The point is that sometimes you just need something that makes you feel normal. Or closer to the idea you have of yourself. (And more attractive than a daily dose of ratty jeans and leg warmers would allow.) Last year, as part of the terrible year my parents have had, my family had some major financial setbacks. By "setbacks," I mean "devastating fiscal earthquakes." They have had to do without a lot and disposable income is obsolete. I know we all think we have it bad, and even though I had to borrow money for groceries after being fired, (yes, it's true, thank you M for buying me food!) even I can now enjoy a dinner out every now and then. At least until the government stops paying me or M breaks up with me for being a freeloading sack of shit. Anyway, my parents' situation was closer to my initial grocery loans than my recent jeans-shopping-free-fall. 

When I was little, my family was in a similar situation. This is how I learned A.) to manage my finances and B.) specific tricks of surviving broke-dom. Like buying cheap liquid hand soap and stretching it to last twice as long by mixing it with water. When I moved into my current apartment, my parents bought me a couple of fancy hand soap pumps that they love. When I went home to visit a few months later, I saw cheapo hand soap in their bathroom. Granted, I'm not sure you can do much better than Black Raspberry anything, let alone Softsoap, but you could tell it wasn't their first choice. It was a symptom of the setbacks -- a constant reminder of how they had been effectively squeezed out of having what they deserved. It wasn't their normal. 

For Christmas last year, since I had three jobs at the time (and since I spend my extra money on sunglasses and gifts, which might explain why I had to mortgage my food,) I bought my parents a couple of their favorite hand soaps. I also got them a gift certificate to their favorite restaurant in town and included a separate envelope with a cash tip. (I'm sure this is common practice to most people, but I learned this from my friend KZ. When we bought a massage gift certificate for one of our other friends, she suggested sending along the cash tip as well. This way your gift sidesteps that whole awkward recipient question of whether or not they just got screwed into spending their own money. Brilliant, KZ.) Anyway, my parents saved this gift certificate and used it to go out to dinner for their anniversary. 
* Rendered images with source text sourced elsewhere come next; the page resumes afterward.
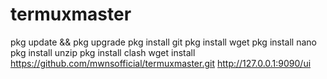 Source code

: # termuxmaster

pkg update && pkg upgrade
pkg install git
pkg install wget
pkg install nano
pkg install unzip
pkg install clash
wget install https://github.com/mwnsofficial/termuxmaster.git
http://127.0.0.1:9090/ui
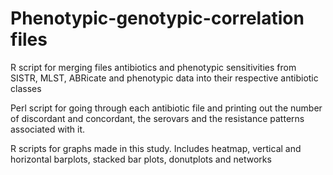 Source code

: # Phenotypic-genotypic-correlation files

R script for merging files antibiotics and phenotypic sensitivities from SISTR, MLST, ABRicate and phenotypic data into their respective antibiotic classes

Perl script for going through each antibiotic file and printing out the number of discordant and concordant, the serovars and the resistance patterns associated with it.

R scripts for graphs made in this study. Includes heatmap, vertical and horizontal barplots, stacked bar plots, donutplots and networks
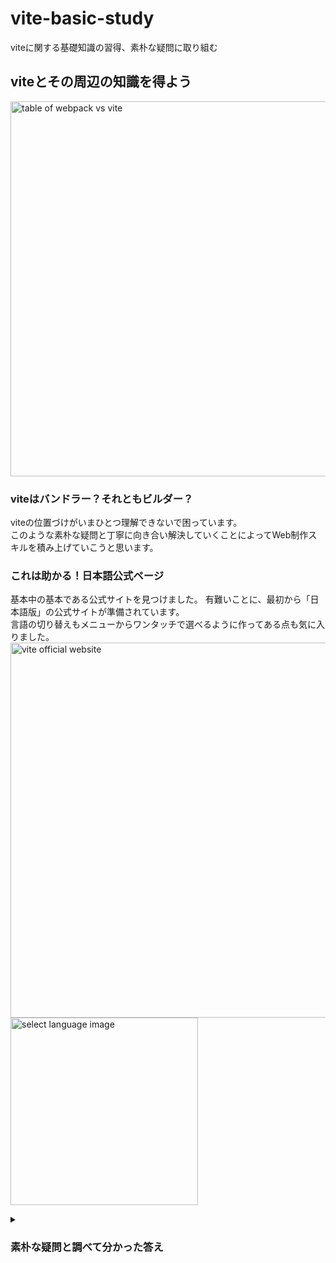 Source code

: # vite-basic-study

viteに関する基礎知識の習得、素朴な疑問に取り組む
## viteとその周辺の知識を得よう

<a href="https://blog.recruit.co.jp/rmp/front-end/post-21250/">
<img src="https://i.imgur.com/JVw4NPx.png" alt="table of webpack vs vite" width="600"></a>

### viteはバンドラー？それともビルダー？
viteの位置づけがいまひとつ理解できないで困っています。  
このような素朴な疑問と丁寧に向き合い解決していくことによってWeb制作スキルを積み上げていこうと思います。

### これは助かる！日本語公式ページ
基本中の基本である公式サイトを見つけました。
有難いことに、最初から「日本語版」の公式サイトが準備されています。  
言語の切り替えもメニューからワンタッチで選べるように作ってある点も気に入りました。  
<a href="https://ja.vitejs.dev/"><img src="https://i.imgur.com/exe3uwN.png" alt="vite official website" width="600"></a>
<a href="https://ja.vitejs.dev/"><img src="https://i.imgur.com/CSnnJ86.png" alt="select language image" width="300"></a>

<details>
  <summary><h3>素朴な疑問と調べて分かった答え</h3></summary>
  <dl>
    <dt>viteはバンドラー？それともビルダー？</dt>
    <dd>バンドラーでもビルダーでもありません。フロントエンドツールのセットの名前だと思います。その理由は、公式サイトのトップでそのように明快に謳っているからです。<br>  
    <img src="https://i.imgur.com/6ImGEhE.png" width="450" alt="What'a the Vite?"?
    </dd>
     <dt>viteはなぜフロントエンドツールの名前と言えるの？</dt>
    <dd>主な機能だけでも多くのツールが含まれているからです。<br>
    <a href="https://ja.vitejs.dev/"><img src="https://i.imgur.com/fW4uyKz.png" width="600" alt="about vite"></a>
    </dd>
  </dl>
</details>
Dinner out is a luxury item in much the same way that designer hand soap is. And if you are in a position to enjoy either or both without thought, then you should consider yourself lucky. But everyone should be able to enjoy both, even with a little thought. Everyone deserves their first choice scents and an evening off. Just like I totally deserve those jeans. For the record though, last night I wore the same shirt I have worn every weekend for the past six months. And I just washed my hands with the lovely combo of Dial and water.